AIM OF THE TASK:
Write out every line below that includes the word "users".
#### DATA UNDER STUDY
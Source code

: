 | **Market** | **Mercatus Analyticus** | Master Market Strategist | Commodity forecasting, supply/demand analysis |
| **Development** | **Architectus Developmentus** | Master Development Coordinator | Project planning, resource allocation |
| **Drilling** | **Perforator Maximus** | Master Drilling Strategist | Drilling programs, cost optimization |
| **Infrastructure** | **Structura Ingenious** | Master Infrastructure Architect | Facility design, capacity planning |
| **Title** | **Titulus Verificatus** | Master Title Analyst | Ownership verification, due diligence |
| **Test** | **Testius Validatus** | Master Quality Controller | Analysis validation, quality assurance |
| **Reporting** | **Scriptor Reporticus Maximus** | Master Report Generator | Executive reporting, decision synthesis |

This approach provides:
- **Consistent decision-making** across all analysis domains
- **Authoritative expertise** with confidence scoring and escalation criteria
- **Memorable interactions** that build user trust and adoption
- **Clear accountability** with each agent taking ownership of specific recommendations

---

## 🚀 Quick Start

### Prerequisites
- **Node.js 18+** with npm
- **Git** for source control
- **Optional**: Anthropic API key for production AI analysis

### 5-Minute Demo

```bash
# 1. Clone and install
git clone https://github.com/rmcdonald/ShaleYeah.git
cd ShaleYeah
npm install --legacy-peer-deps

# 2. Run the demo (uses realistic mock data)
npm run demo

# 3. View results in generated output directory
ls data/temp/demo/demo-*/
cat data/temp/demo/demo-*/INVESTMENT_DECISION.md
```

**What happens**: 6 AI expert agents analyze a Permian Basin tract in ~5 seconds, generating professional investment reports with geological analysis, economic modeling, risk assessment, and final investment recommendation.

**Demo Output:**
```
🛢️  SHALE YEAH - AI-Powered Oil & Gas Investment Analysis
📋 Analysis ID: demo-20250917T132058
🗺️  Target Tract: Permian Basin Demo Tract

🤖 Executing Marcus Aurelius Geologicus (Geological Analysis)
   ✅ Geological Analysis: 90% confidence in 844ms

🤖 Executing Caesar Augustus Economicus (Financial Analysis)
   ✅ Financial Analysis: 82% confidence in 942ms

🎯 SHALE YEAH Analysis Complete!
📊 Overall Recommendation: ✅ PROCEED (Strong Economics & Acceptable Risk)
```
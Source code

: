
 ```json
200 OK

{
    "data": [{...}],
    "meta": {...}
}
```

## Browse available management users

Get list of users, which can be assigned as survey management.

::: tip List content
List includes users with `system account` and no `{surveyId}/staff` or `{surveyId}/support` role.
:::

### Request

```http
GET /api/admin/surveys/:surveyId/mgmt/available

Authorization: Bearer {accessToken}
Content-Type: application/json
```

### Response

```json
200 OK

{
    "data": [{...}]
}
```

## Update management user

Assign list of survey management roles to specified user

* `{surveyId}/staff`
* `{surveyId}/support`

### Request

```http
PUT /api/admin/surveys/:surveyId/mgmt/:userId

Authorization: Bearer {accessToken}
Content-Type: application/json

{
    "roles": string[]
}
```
########
EXERCISE SOLUTION:
## Browse available management users
Get list of users, which can be assigned as survey management.
List includes users with `system account` and no `{surveyId}/staff` or `{surveyId}/support` role.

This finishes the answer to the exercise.